● **Exercise directions**:
Print the entries exactly; skip the pictures.

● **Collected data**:
/---
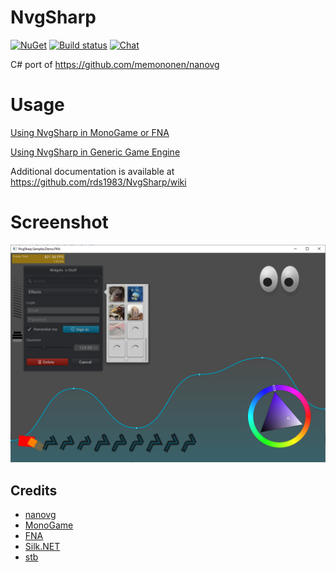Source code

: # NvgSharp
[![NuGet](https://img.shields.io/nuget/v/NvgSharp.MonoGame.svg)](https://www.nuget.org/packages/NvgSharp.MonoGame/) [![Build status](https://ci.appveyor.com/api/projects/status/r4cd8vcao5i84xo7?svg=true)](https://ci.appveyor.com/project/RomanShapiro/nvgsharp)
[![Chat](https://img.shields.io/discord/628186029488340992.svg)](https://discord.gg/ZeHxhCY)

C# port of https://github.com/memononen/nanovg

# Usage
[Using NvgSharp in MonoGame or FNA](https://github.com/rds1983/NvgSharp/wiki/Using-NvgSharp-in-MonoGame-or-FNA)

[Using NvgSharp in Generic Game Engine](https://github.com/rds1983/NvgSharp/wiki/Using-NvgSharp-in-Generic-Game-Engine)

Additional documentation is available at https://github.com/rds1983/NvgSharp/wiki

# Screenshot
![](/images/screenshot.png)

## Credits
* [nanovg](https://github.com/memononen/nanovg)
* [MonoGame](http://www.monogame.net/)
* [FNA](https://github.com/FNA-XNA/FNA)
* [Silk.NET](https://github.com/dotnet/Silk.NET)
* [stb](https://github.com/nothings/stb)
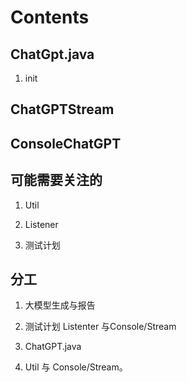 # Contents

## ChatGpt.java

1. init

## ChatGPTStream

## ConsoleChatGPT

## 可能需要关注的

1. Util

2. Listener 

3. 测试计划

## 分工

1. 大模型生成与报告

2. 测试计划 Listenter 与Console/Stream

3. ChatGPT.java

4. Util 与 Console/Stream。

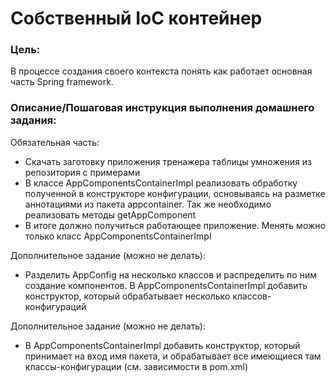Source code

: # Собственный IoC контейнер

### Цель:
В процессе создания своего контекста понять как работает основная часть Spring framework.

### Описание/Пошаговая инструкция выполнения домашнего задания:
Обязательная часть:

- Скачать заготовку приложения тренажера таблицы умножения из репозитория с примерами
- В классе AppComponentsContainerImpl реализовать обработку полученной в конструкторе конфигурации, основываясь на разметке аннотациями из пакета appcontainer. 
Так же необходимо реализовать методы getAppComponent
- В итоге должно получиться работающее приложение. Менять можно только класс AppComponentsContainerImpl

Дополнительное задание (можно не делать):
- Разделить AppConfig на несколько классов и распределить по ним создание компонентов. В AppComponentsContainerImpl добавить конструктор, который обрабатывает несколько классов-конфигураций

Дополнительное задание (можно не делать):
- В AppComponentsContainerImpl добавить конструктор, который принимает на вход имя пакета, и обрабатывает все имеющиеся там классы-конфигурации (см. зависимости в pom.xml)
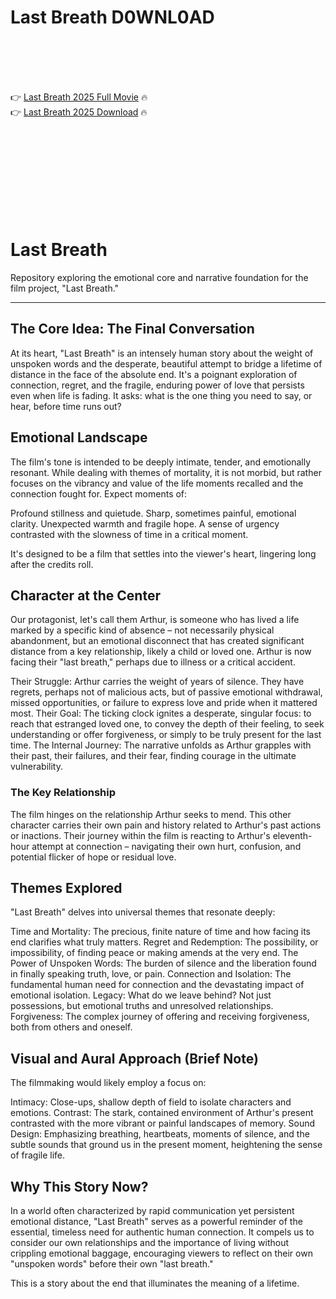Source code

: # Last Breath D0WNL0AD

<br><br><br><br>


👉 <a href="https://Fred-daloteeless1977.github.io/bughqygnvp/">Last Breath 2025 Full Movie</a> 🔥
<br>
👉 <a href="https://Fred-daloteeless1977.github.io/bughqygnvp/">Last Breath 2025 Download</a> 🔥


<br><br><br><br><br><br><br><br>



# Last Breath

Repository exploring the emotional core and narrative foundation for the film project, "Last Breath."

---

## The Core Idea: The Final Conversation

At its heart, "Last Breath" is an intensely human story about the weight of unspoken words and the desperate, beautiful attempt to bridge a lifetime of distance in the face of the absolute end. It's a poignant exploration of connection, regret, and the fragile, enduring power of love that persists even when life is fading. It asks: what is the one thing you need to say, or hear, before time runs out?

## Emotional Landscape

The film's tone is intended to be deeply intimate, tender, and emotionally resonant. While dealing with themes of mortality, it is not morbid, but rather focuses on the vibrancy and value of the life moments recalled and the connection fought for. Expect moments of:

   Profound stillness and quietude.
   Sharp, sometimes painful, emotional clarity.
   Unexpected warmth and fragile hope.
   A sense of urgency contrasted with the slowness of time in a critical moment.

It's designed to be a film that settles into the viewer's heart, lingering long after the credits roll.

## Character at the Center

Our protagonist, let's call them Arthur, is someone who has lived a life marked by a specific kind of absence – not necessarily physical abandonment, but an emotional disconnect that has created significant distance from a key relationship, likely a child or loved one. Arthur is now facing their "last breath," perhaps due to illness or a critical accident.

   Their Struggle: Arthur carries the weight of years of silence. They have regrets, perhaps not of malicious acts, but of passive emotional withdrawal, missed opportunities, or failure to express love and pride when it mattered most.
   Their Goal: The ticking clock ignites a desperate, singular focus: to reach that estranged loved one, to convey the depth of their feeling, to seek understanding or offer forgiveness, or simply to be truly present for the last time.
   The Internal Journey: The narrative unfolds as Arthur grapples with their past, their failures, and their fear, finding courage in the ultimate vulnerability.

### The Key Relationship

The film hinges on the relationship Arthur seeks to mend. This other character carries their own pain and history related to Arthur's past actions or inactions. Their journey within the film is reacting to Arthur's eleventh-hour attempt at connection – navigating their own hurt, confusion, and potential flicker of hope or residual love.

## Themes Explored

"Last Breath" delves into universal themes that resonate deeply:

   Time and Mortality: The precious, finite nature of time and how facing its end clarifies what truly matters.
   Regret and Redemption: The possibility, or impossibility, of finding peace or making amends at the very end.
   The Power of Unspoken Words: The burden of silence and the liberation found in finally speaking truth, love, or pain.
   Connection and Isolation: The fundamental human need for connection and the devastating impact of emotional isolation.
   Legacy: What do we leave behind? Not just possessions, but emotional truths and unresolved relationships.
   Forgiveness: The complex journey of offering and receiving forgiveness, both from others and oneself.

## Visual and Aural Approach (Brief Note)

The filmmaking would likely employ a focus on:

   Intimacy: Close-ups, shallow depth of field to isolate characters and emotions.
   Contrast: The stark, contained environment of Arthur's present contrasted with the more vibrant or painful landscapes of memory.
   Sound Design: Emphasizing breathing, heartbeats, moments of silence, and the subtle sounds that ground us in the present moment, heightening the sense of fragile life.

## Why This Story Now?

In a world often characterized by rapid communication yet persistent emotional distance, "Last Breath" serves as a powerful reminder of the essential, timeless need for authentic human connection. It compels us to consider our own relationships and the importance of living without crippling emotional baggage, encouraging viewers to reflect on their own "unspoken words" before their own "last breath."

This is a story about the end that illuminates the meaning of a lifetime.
\---
● **Response to the task**:
Source code

: # NvgSharp
[![NuGet](https://img.shields.io/nuget/v/NvgSharp.MonoGame.svg)](https://www.nuget.org/packages/NvgSharp.MonoGame/) [![Build status](https://ci.appveyor.com/api/projects/status/r4cd8vcao5i84xo7?svg=true)](https://ci.appveyor.com/project/RomanShapiro/nvgsharp)
[![Chat](https://img.shields.io/discord/628186029488340992.svg)](https://discord.gg/ZeHxhCY)

C# port of https://github.com/memononen/nanovg

# Usage
[Using NvgSharp in MonoGame or FNA](https://github.com/rds1983/NvgSharp/wiki/Using-NvgSharp-in-MonoGame-or-FNA)

[Using NvgSharp in Generic Game Engine](https://github.com/rds1983/NvgSharp/wiki/Using-NvgSharp-in-Generic-Game-Engine)

Additional documentation is available at https://github.com/rds1983/NvgSharp/wiki

# Screenshot
![](/images/screenshot.png)

## Credits
* [nanovg](https://github.com/memononen/nanovg)
* [MonoGame](http://www.monogame.net/)
* [FNA](https://github.com/FNA-XNA/FNA)
* [Silk.NET](https://github.com/dotnet/Silk.NET)
* [stb](https://github.com/nothings/stb)
 # Contents

## ChatGpt.java

1. init

## ChatGPTStream

## ConsoleChatGPT

## 可能需要关注的

1. Util

2. Listener 

3. 测试计划

## 分工

1. 大模型生成与报告

2. 测试计划 Listenter 与Console/Stream

3. ChatGPT.java

4. Util 与 Console/Stream。

Source code

: # Собственный IoC контейнер

### Цель:
В процессе создания своего контекста понять как работает основная часть Spring framework.

### Описание/Пошаговая инструкция выполнения домашнего задания:
Обязательная часть:

- Скачать заготовку приложения тренажера таблицы умножения из репозитория с примерами
- В классе AppComponentsContainerImpl реализовать обработку полученной в конструкторе конфигурации, основываясь на разметке аннотациями из пакета appcontainer. 
Так же необходимо реализовать методы getAppComponent
- В итоге должно получиться работающее приложение. Менять можно только класс AppComponentsContainerImpl

Дополнительное задание (можно не делать):
- Разделить AppConfig на несколько классов и распределить по ним создание компонентов. В AppComponentsContainerImpl добавить конструктор, который обрабатывает несколько классов-конфигураций

Дополнительное задание (можно не делать):
- В AppComponentsContainerImpl добавить конструктор, который принимает на вход имя пакета, и обрабатывает все имеющиеся там классы-конфигурации (см. зависимости в pom.xml)
Source code

: # Last Breath D0WNL0AD

<br><br><br><br>


👉 <a href="https://Fred-daloteeless1977.github.io/bughqygnvp/">Last Breath 2025 Full Movie</a> 🔥
<br>
👉 <a href="https://Fred-daloteeless1977.github.io/bughqygnvp/">Last Breath 2025 Download</a> 🔥


<br><br><br><br><br><br><br><br>



# Last Breath

Repository exploring the emotional core and narrative foundation for the film project, "Last Breath."

---

## The Core Idea: The Final Conversation

At its heart, "Last Breath" is an intensely human story about the weight of unspoken words and the desperate, beautiful attempt to bridge a lifetime of distance in the face of the absolute end. It's a poignant exploration of connection, regret, and the fragile, enduring power of love that persists even when life is fading. It asks: what is the one thing you need to say, or hear, before time runs out?

## Emotional Landscape

The film's tone is intended to be deeply intimate, tender, and emotionally resonant. While dealing with themes of mortality, it is not morbid, but rather focuses on the vibrancy and value of the life moments recalled and the connection fought for. Expect moments of:

   Profound stillness and quietude.
   Sharp, sometimes painful, emotional clarity.
   Unexpected warmth and fragile hope.
   A sense of urgency contrasted with the slowness of time in a critical moment.

It's designed to be a film that settles into the viewer's heart, lingering long after the credits roll.

## Character at the Center

Our protagonist, let's call them Arthur, is someone who has lived a life marked by a specific kind of absence – not necessarily physical abandonment, but an emotional disconnect that has created significant distance from a key relationship, likely a child or loved one. Arthur is now facing their "last breath," perhaps due to illness or a critical accident.

   Their Struggle: Arthur carries the weight of years of silence. They have regrets, perhaps not of malicious acts, but of passive emotional withdrawal, missed opportunities, or failure to express love and pride when it mattered most.
   Their Goal: The ticking clock ignites a desperate, singular focus: to reach that estranged loved one, to convey the depth of their feeling, to seek understanding or offer forgiveness, or simply to be truly present for the last time.
   The Internal Journey: The narrative unfolds as Arthur grapples with their past, their failures, and their fear, finding courage in the ultimate vulnerability.

### The Key Relationship

The film hinges on the relationship Arthur seeks to mend. This other character carries their own pain and history related to Arthur's past actions or inactions. Their journey within the film is reacting to Arthur's eleventh-hour attempt at connection – navigating their own hurt, confusion, and potential flicker of hope or residual love.

## Themes Explored

"Last Breath" delves into universal themes that resonate deeply:

   Time and Mortality: The precious, finite nature of time and how facing its end clarifies what truly matters.
   Regret and Redemption: The possibility, or impossibility, of finding peace or making amends at the very end.
   The Power of Unspoken Words: The burden of silence and the liberation found in finally speaking truth, love, or pain.
   Connection and Isolation: The fundamental human need for connection and the devastating impact of emotional isolation.
   Legacy: What do we leave behind? Not just possessions, but emotional truths and unresolved relationships.
   Forgiveness: The complex journey of offering and receiving forgiveness, both from others and oneself.

## Visual and Aural Approach (Brief Note)

The filmmaking would likely employ a focus on:

   Intimacy: Close-ups, shallow depth of field to isolate characters and emotions.
   Contrast: The stark, contained environment of Arthur's present contrasted with the more vibrant or painful landscapes of memory.
   Sound Design: Emphasizing breathing, heartbeats, moments of silence, and the subtle sounds that ground us in the present moment, heightening the sense of fragile life.

## Why This Story Now?

In a world often characterized by rapid communication yet persistent emotional distance, "Last Breath" serves as a powerful reminder of the essential, timeless need for authentic human connection. It compels us to consider our own relationships and the importance of living without crippling emotional baggage, encouraging viewers to reflect on their own "unspoken words" before their own "last breath."

This is a story about the end that illuminates the meaning of a lifetime.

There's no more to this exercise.